Su hospitalidad y las pérdidas en la cosecha de café (“Charles me habla de la flor de la planta de café. Yo le digo que los ojos del primer nieto deben ser más hermosos que todas las flores”, decía ella) habían llevado su economía a un estado precario. Pero no eran sólo las ansiedades propias de los negocios las que hacían que el señor Cameron quisiera visitar Ceilán.

El viejo filósofo se obsesionó cada vez más con el deseo de regresar a Oriente. Había paz, había calor; estaban los monos y los elefantes entre los que una vez había vivido “como amigo y hermano”. Súbitamente, pues lo habían mantenido en secreto entre sus amistades, los Cameron anunciaron que irían a visitar a sus hijos a Ceilán. Se hicieron los preparativos y los amigos fueron a despedirse de ellos a Southampton.

Dos ataúdes les precedieron a bordo, llenos de cristal y porcelana, por si no se conseguían ataúdes en Oriente. El viejo filósofo, con sus ojos fijos y brillantes y su barba “bañada en la luz de la luna”, sostenía en una mano su báculo de marfil y en la otra la rosa encarnada de Lady Tennnyson le había regalado antes de partir, mientras que la señora Cameron, “grave y valiente”, gritaba sus últimas indicaciones y gobernaba no sólo innumerables bultos sino también una vaca.

Llegaron sanos y salvos a Ceilán, y en agradecimiento la señora Cameron abrió una suscripción para obsequiarle al capitán un armonio. Había tantos árboles en torno a su casa en Kalutara que los conejos y las ardillas y los pájaros minah entraban y salían, mientras un hermoso ciervo domesticado hacía guardia ante la puerta de entrada. Marianne North, la viajera, los visitó allí y encontró al viejo señor Cameron en un estado de perfecta felicidad, recitando poemas, caminando de aquí a allá por la veranda con su largo cabello blanco derramándose sobre sus hombros, y su báculo de marfil en la mano. Adentro de la casa, la señora Cameron tomaba fotos todavía.

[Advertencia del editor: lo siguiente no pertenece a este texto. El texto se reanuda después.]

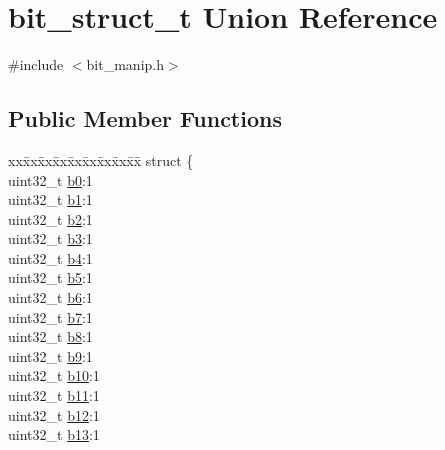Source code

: \hypertarget{unionbit__struct__t}{}\section{bit\+\_\+struct\+\_\+t Union Reference}
\label{unionbit__struct__t}


{\ttfamily \#include $<$bit\+\_\+manip.\+h$>$}

\subsection*{Public Member Functions}
\begin{DoxyCompactItemize}
\item 
\begin{tabbing}
xx\=xx\=xx\=xx\=xx\=xx\=xx\=xx\=xx\=\kill
struct \{\\
\>uint32\_t \hyperlink{unionbit__struct__t_a491397476dce030620dce42378042a5f}{b0}:1\\
\>uint32\_t \hyperlink{unionbit__struct__t_a1fbc5467ca270de23091f7127a5f23ae}{b1}:1\\
\>uint32\_t \hyperlink{unionbit__struct__t_a21a2b2861dab2bdda694f1732811df54}{b2}:1\\
\>uint32\_t \hyperlink{unionbit__struct__t_ae7418fe6c642ce8f2866e2355f60860c}{b3}:1\\
\>uint32\_t \hyperlink{unionbit__struct__t_a1c1a84e7db8333fd9aa7c83906ea27e7}{b4}:1\\
\>uint32\_t \hyperlink{unionbit__struct__t_a919690e64bc87e27bd9aa7b81602c014}{b5}:1\\
\>uint32\_t \hyperlink{unionbit__struct__t_a70281a97aeb203f6a1a2cef287f65310}{b6}:1\\
\>uint32\_t \hyperlink{unionbit__struct__t_a9e54fbbf4588aa5b767a14c9dc238c85}{b7}:1\\
\>uint32\_t \hyperlink{unionbit__struct__t_a246a1636e6d8628ac7f5d3b515d283b6}{b8}:1\\
\>uint32\_t \hyperlink{unionbit__struct__t_a79aed403b826c5ca3e1541843819b2bd}{b9}:1\\
\>uint32\_t \hyperlink{unionbit__struct__t_ac7cc1cf2b4b50371f91f75678f0ff82b}{b10}:1\\
\>uint32\_t \hyperlink{unionbit__struct__t_a371340740c1742dc85b3df7c1e63fd33}{b11}:1\\
\>uint32\_t \hyperlink{unionbit__struct__t_a2c6a929678dd473e96879c9d6083d5bd}{b12}:1\\
\>uint32\_t \hyperlink{unionbit__struct__t_aaddb699fd9994c6bfaf9d5edeac0ce5c}{b13}:1\\

\end{tabbing}
\end{DoxyCompactItemize}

Las paredes estaban cubiertas de cuadros magníficos que se tambaleaban sobre las mesas y las sillas y se mezclaban en una confusión pintoresca con libros y tapices. La señora Cameron decidió de inmediato fotografiar a su huésped y durante tres días estuvo enfebrecida por la excitación. “Me hizo permanecer de pies con unas puntiagudas ramas de coco elevadas sobre mi cabeza…y me dijo que adoptara una apariencia absolutamente natural”, observó la señorita North. Los mismos métodos e ideales que un día imperaron en Freshwater imperaban en Ceilán.

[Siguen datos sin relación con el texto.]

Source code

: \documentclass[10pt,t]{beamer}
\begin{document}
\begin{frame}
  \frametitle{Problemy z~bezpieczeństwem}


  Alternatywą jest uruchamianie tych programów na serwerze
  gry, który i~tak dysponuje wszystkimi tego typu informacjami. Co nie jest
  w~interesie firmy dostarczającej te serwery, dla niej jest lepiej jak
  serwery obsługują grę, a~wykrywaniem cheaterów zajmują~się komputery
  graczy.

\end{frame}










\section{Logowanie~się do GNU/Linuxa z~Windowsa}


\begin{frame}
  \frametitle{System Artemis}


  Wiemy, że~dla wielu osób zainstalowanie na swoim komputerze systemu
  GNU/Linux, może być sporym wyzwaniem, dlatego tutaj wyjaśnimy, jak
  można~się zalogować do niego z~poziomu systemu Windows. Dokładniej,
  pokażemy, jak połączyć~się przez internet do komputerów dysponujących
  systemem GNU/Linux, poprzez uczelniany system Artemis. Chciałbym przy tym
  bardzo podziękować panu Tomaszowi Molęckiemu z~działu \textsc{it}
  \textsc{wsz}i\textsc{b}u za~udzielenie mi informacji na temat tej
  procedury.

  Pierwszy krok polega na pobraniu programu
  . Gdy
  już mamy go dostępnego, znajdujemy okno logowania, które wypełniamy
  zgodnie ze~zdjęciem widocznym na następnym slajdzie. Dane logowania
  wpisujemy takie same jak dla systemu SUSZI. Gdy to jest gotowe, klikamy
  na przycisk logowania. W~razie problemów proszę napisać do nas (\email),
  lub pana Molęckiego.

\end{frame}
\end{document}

Se conservó un jardinero, aunque no había jardín y el hombre jamás había oído de la existencia de tal cosa, por la sola razón de que la señora Cameron pensaba que su espalda era “absolutamente soberbia”. Y cuando la señorita North, desprevenida, manifestó su admiración por un hermoso chal verde brizna que la señora Cameron llevaba puesto, ella tomó un par de tijeras, y diciendo: “Sí, te sentará de maravilla”, lo cortó por la mitad de extremo a extremo instándola a que lo compartieran.

Por fin, llegó el momento de que la señorita North se fuera. Pero la señora Cameron aún no podía soportar que sus amigos la abandonaran. Igual que en Putney salía a acompañarlos revolviendo el té mientras caminaba, también en Kalutara ella y toda su comitiva debieron escoltar a la invitada cuesta abajo por la colina y esperar al cochero a la medianoche. Dos años más tarde (en 1879) murió. Los pájaros, revoloteando, entraban y salían por la puerta abierta; las fotografías se agitaban sobre la mesa. Y, acostada ante una gran ventana abierta, la señora Cameron vio las estrellas brillar, murmuró la sola palabra “Hermoso”, y entonces murió.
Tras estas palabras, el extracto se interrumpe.